##### DATASET
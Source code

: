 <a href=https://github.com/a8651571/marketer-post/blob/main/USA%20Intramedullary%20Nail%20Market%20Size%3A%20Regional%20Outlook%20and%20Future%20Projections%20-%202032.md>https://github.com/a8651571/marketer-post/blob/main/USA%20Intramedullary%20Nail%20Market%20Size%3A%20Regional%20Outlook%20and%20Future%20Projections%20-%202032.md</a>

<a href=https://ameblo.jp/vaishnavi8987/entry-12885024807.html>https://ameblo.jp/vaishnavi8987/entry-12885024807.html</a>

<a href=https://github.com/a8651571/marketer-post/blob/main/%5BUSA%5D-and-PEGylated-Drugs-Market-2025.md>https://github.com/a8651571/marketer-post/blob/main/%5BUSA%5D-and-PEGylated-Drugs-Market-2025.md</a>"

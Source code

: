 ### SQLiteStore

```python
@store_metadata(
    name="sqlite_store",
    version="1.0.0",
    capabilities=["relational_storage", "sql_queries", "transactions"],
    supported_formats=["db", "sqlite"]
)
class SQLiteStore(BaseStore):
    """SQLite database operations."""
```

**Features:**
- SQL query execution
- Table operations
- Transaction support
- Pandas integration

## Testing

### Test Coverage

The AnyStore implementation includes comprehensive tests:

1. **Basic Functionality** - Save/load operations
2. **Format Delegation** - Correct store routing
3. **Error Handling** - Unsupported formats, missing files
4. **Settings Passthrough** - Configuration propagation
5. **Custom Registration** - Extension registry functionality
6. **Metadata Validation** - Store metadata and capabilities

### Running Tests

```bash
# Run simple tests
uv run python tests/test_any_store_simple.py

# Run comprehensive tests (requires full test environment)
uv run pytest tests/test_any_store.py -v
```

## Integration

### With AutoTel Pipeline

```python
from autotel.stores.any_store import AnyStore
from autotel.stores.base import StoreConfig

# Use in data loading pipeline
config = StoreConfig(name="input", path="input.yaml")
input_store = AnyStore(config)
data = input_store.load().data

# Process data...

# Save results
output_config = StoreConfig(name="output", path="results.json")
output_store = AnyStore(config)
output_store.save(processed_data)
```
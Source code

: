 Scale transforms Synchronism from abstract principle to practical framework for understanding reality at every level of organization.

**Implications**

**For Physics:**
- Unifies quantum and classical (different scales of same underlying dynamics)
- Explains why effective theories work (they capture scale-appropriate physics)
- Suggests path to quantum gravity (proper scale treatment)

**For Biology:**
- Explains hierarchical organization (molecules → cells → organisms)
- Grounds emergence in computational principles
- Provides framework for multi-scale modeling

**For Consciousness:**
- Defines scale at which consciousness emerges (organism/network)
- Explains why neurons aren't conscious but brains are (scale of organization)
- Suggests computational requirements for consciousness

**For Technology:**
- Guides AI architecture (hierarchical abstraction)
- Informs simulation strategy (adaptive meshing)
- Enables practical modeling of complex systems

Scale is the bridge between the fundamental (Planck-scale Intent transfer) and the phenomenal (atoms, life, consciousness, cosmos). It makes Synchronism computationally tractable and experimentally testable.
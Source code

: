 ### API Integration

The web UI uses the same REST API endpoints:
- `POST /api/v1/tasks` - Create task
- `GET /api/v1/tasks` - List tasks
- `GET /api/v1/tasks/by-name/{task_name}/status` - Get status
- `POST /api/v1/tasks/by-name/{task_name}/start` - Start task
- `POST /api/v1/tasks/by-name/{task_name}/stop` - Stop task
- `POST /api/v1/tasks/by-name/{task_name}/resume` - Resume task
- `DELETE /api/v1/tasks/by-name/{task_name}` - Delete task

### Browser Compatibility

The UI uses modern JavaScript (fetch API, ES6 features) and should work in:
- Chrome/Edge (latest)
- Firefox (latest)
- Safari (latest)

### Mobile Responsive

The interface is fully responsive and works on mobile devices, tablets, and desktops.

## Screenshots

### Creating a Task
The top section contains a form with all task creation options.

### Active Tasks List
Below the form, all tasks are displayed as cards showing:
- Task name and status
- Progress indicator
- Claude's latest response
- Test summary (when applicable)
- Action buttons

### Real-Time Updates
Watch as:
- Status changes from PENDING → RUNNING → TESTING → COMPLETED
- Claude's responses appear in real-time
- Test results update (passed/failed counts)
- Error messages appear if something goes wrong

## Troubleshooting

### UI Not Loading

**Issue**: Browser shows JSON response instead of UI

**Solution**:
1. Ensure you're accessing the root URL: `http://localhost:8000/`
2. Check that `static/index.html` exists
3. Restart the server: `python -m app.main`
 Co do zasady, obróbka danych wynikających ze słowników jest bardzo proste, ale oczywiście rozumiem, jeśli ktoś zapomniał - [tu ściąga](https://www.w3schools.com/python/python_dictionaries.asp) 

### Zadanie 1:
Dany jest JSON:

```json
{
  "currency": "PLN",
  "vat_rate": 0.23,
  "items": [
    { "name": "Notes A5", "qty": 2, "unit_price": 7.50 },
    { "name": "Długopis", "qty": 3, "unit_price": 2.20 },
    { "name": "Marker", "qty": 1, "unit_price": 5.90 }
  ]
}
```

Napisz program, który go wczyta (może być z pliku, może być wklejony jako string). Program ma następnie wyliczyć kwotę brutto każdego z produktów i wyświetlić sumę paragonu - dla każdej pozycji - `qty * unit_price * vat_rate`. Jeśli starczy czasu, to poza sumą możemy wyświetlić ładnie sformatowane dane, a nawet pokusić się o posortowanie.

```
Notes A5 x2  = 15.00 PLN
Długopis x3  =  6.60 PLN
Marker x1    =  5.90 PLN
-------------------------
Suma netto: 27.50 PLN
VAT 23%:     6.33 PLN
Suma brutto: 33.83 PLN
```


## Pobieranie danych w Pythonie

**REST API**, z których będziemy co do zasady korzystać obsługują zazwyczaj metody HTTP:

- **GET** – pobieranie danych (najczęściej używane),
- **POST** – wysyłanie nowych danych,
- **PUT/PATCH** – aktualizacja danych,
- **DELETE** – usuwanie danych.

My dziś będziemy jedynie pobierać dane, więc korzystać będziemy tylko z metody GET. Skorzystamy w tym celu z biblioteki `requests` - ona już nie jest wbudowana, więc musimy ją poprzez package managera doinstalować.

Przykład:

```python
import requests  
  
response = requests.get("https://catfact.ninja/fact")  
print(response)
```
##########
TASK TO CARRY OUT |
The line containing "- **PUT/PATCH** – aktualizacja" and all lines after it, to the end of the records, are to be output exactly and alone.

TASK ANSWER |
- **PUT/PATCH** – aktualizacja danych,
- **DELETE** – usuwanie danych.

My dziś będziemy jedynie pobierać dane, więc korzystać będziemy tylko z metody GET. Skorzystamy w tym celu z biblioteki `requests` - ona już nie jest wbudowana, więc musimy ją poprzez package managera doinstalować.

Przykład:

```python
import requests  
  
response = requests.get("https://catfact.ninja/fact")  
print(response)
```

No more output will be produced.